Command to anonymize sensitive data. This app helps you anonymize data in a database used for development of a Django project.
This app is based on Django-Database-Anonymizer, using Faker to anonymize the values.
Install using pip:
pip install django-hattori
Then add 'hattori'
to your INSTALLED_APPS
.
INSTALLED_APPS = [
...
'hattori',
]
You should only run the anonymize process in PRE or development environments. To avoid problems by default anonymization is disabled.
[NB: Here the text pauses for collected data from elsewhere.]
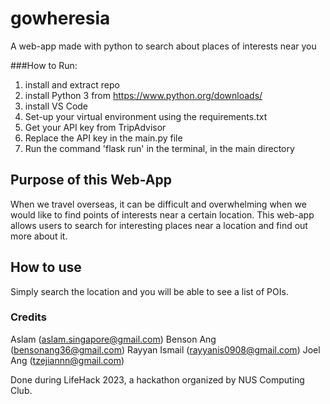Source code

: # gowheresia
A web-app made with python to search about places of interests near you

###How to Run:
1. install and extract repo
2. install Python 3 from https://www.python.org/downloads/
3. install VS Code
4. Set-up your virtual environment using the requirements.txt
5. Get your API key from TripAdvisor
6. Replace the API key in the main.py file
7. Run the command 'flask run' in the terminal, in the main directory

## Purpose of this Web-App
When we travel overseas, it can be difficult and overwhelming when we would like to find points of interests near a certain location. This web-app allows users to search for interesting places near a location and find out more about it.

## How to use
Simply search the location and you will be able to see a list of POIs.

### Credits
Aslam (aslam.singapore@gmail.com)
Benson Ang (bensonang36@gmail.com)
Rayyan Ismail (rayyanis0908@gmail.com)
Joel Ang (tzejiannn@gmail.com)

Done during LifeHack 2023, a hackathon organized by NUS Computing Club.

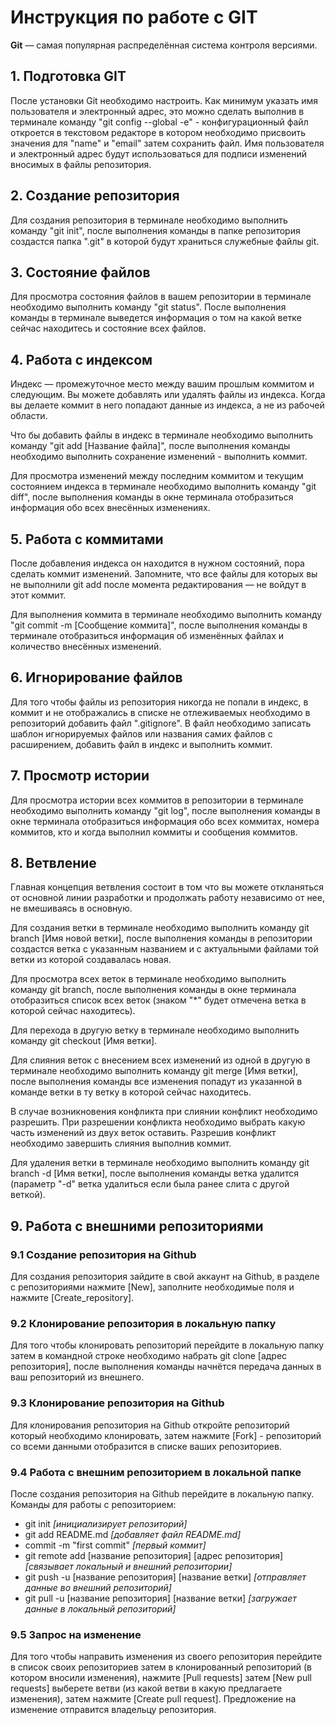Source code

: # Инструкция по работе с GIT

**Git** — самая популярная распределённая система контроля версиями.

## 1. Подготовка GIT

После установки Git необходимо настроить. Как минимум указать имя пользователя и электронный адрес, это можно сделать выполнив в терминале команду "git config --global -e" - конфигурационный файл откроется в текстовом редакторе в котором необходимо присвоить значения для "name" и "email" затем сохранить файл. Имя пользователя и электронный адрес будут использоваться для подписи изменений вносимых в файлы репозитория.

## 2. Создание репозитория

Для создания репозитория в терминале необходимо выполнить команду "git init", после выполнения команды в папке репозитория создастся папка ".git" в которой будут храниться служебные файлы git.

## 3. Состояние файлов

Для просмотра состояния файлов в вашем репозитории в терминале необходимо выполнить команду "git status". После выполнения команды в терминале выведется информация о том на какой ветке сейчас находитесь и состояние всех файлов.

## 4. Работа с индексом

Индекс — промежуточное место между вашим прошлым коммитом и следующим. Вы можете добавлять или удалять файлы из индекса. Когда вы делаете коммит в него попадают данные из индекса, а не из рабочей области.

Что бы добавить файлы в индекс в терминале необходимо выполнить команду "git add [Название файла]", после выполнения команды необходимо выполнить сохранение изменений - выполнить коммит.

Для просмотра изменений между последним коммитом и текущим состоянием индекса в терминале необходимо выполнить команду "git diff", после выполнения команды в окне терминала отобразиться информация обо всех внесённых изменениях.

## 5. Работа с коммитами

После добавления индекса он находится в нужном состояний, пора сделать коммит изменений. Запомните, что все файлы для которых вы не выполнили git add после момента редактирования — не войдут в этот коммит.

Для выполнения коммита в терминале необходимо выполнить команду "git commit -m [Сообщение коммита]", после выполнения команды в терминале отобразиться информация об изменённых файлах и количество внесённых изменений.

## 6. Игнорирование файлов

Для того чтобы файлы из репозитория никогда не попали в индекс, в коммит и не отображались в списке не отлеживаемых необходимо в репозиторий добавить файл ".gitignore". В файл необходимо записать шаблон игнорируемых файлов или названия самих файлов с расширением, добавить файл в индекс и выполнить коммит.

## 7. Просмотр истории

Для просмотра истории всех коммитов в репозитории в терминале необходимо выполнить команду "git log", после выполнения команды в окне терминала отобразиться информация обо всех коммитах, номера коммитов, кто и когда выполнил коммиты и сообщения коммитов.

## 8. Ветвление

Главная концепция ветвления состоит в том что вы можете откланяться от основной линии разработки и продолжать работу независимо от нее, не вмешиваясь в основную.

Для создания ветки в терминале необходимо выполнить команду git branch [Имя новой ветки], после выполнения команды в репозитории создастся ветка с указанным названием и с актуальными файлами той ветки из которой создавалась новая.

Для просмотра всех веток в терминале необходимо выполнить команду git branch, после выполнения команды в окне терминала отобразиться список всех веток (знаком "*" будет отмечена ветка в которой сейчас находитесь).

Для перехода в другую ветку в терминале необходимо выполнить команду git checkout [Имя ветки].

Для слияния веток с внесением всех изменений из одной в другую в терминале необходимо выполнить команду git merge [Имя ветки], после выполнения команды все изменения попадут из указанной в команде ветки в ту ветку в которой сейчас находитесь.

В случае возникновения конфликта при слиянии конфликт необходимо разрешить. При разрешении конфликта необходимо выбрать какую часть изменений из двух веток оставить. Разрешив конфликт необходимо завершить слияния выполнив коммит.

Для удаления ветки в терминале необходимо выполнить команду git branch -d [Имя ветки], после выполнения команды ветка удалится (параметр "-d" ветка удалиться если была ранее слита с другой веткой).

## 9. Работа с внешними репозиториями

### 9.1 Создание репозитория на Github

Для создания репозитория зайдите в свой аккаунт на Github, в разделе с репозиториями нажмите [New], заполните необходимые поля и нажмите [Create_repository].

### 9.2 Клонирование репозитория в локальную папку

Для того чтобы клонировать репозиторий перейдите в локальную папку затем в командной строке необходимо набрать git clone [адрес репозитория], после выполнения команды начнётся передача данных в ваш репозиторий из внешнего.

### 9.3 Клонирование репозитория на Github

Для клонирования репозитория на Github откройте репозиторий который необходимо клонировать, затем нажмите [Fork] - репозиторий со всеми данными отобразится в списке ваших репозиториев.

### 9.4 Работа с внешним репозиторием в локальной папке

После создания репозитория на Github перейдите в локальную папку. Команды для работы с репозиторием:

* git init *[инициализирует репозиторий]*
* git add README.md *[добавляет файл README.md]*
* commit -m "first commit" *[первый коммит]*
* git remote add [название репозитория] [адрес репозитория] *[связывает локальный и внешний репозитории]*
* git push -u [название репозитория] [название ветки] *[отправляет данные во внешний репозиторий]*
* git pull -u [название репозитория] [название ветки] *[загружает данные в локальный репозиторий]*

### 9.5 Запрос на изменение

Для того чтобы направить изменения из своего репозитория перейдите в список своих репозиториев затем в клонированный репозиторий (в котором вносили изменения), нажмите [Pull requests] затем [New pull requests] выберете ветви (из какой ветви в какую предлагаете изменения), затем нажмите [Create pull request]. Предложение на изменение отправится владельцу репозитория.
To enable you must add to settings ANONYMIZE_ENABLED=True
How to execute command:
./manage.py anonymize_db
Possible arguments:
-a, --app
: Define a app you want to anonymize. All anonymizers in this app will be run. Eg.anonymize_db -a shop
-m, --models
: List of models you want to anonymize. Eg.anonymize_db -m Customer,Product
-b, --batch-size
: batch size used in the bulk_update of the instances. Depends on the DB machine, default use 500.
In order to use the management command we need to define anonymizers.
- Create a module anonymizers.py in the given django-app
- An anonymizer is a simple class that inherits from
BaseAnonymizer
- Each anonymizer class is going to represent one model
- An anonymizer has the following members:
model
: (required) The model class for this anonymizerattributes
: (required) List of tuples that determine which fields to replace. The first value of the tuple is the fieldname, the second value is the replacerget_query_set()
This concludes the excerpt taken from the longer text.